BEGIN

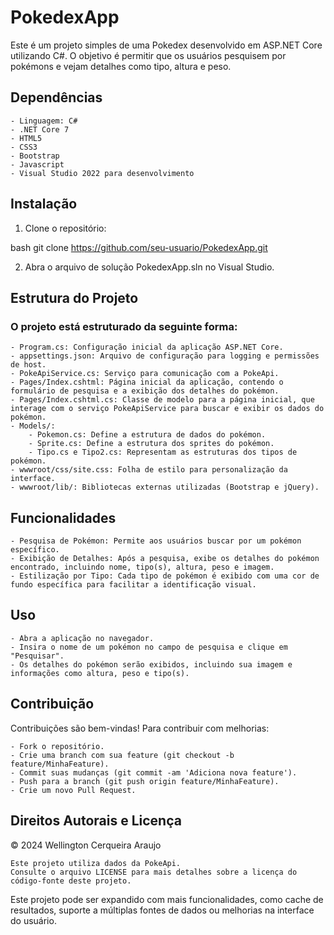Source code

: # PokedexApp

Este é um projeto simples de uma Pokedex desenvolvido em ASP.NET Core utilizando C#. 
O objetivo é permitir que os usuários pesquisem por pokémons e vejam detalhes como tipo, altura e peso.

## Dependências

    - Linguagem: C#
    - .NET Core 7
    - HTML5
    - CSS3
    - Bootstrap
    - Javascript
    - Visual Studio 2022 para desenvolvimento

## Instalação
1. Clone o repositório:

bash
git clone https://github.com/seu-usuario/PokedexApp.git

2. Abra o arquivo de solução PokedexApp.sln no Visual Studio.
  
## Estrutura do Projeto

### O projeto está estruturado da seguinte forma:

    - Program.cs: Configuração inicial da aplicação ASP.NET Core.
    - appsettings.json: Arquivo de configuração para logging e permissões de host.
    - PokeApiService.cs: Serviço para comunicação com a PokeApi.
    - Pages/Index.cshtml: Página inicial da aplicação, contendo o formulário de pesquisa e a exibição dos detalhes do pokémon.
    - Pages/Index.cshtml.cs: Classe de modelo para a página inicial, que interage com o serviço PokeApiService para buscar e exibir os dados do pokémon.
    - Models/:
        - Pokemon.cs: Define a estrutura de dados do pokémon.
        - Sprite.cs: Define a estrutura dos sprites do pokémon.
        - Tipo.cs e Tipo2.cs: Representam as estruturas dos tipos de pokémon.
    - wwwroot/css/site.css: Folha de estilo para personalização da interface.
    - wwwroot/lib/: Bibliotecas externas utilizadas (Bootstrap e jQuery).

## Funcionalidades

    - Pesquisa de Pokémon: Permite aos usuários buscar por um pokémon específico.
    - Exibição de Detalhes: Após a pesquisa, exibe os detalhes do pokémon encontrado, incluindo nome, tipo(s), altura, peso e imagem.
    - Estilização por Tipo: Cada tipo de pokémon é exibido com uma cor de fundo específica para facilitar a identificação visual.

## Uso

    - Abra a aplicação no navegador.
    - Insira o nome de um pokémon no campo de pesquisa e clique em "Pesquisar".
    - Os detalhes do pokémon serão exibidos, incluindo sua imagem e informações como altura, peso e tipo(s).

## Contribuição

Contribuições são bem-vindas! Para contribuir com melhorias:

    - Fork o repositório.
    - Crie uma branch com sua feature (git checkout -b feature/MinhaFeature).
    - Commit suas mudanças (git commit -am 'Adiciona nova feature').
    - Push para a branch (git push origin feature/MinhaFeature).
    - Crie um novo Pull Request.

## Direitos Autorais e Licença

© 2024 Wellington Cerqueira Araujo

    Este projeto utiliza dados da PokeApi.
    Consulte o arquivo LICENSE para mais detalhes sobre a licença do código-fonte deste projeto.

Este projeto pode ser expandido com mais funcionalidades, como cache de resultados, suporte a múltiplas fontes de dados ou melhorias na interface do usuário.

END

• [Assignment] Your reply should be nothing but the lines from the one containing "- Fork o repositório." through the last line above, copied exactly; please include both ends.

• [Response]
    - Fork o repositório.
    - Crie uma branch com sua feature (git checkout -b feature/MinhaFeature).
    - Commit suas mudanças (git commit -am 'Adiciona nova feature').
    - Push para a branch (git push origin feature/MinhaFeature).
    - Crie um novo Pull Request.

## Direitos Autorais e Licença

© 2024 Wellington Cerqueira Araujo

    Este projeto utiliza dados da PokeApi.
    Consulte o arquivo LICENSE para mais detalhes sobre a licença do código-fonte deste projeto.

Este projeto pode ser expandido com mais funcionalidades, como cache de resultados, suporte a múltiplas fontes de dados ou melhorias na interface do usuário.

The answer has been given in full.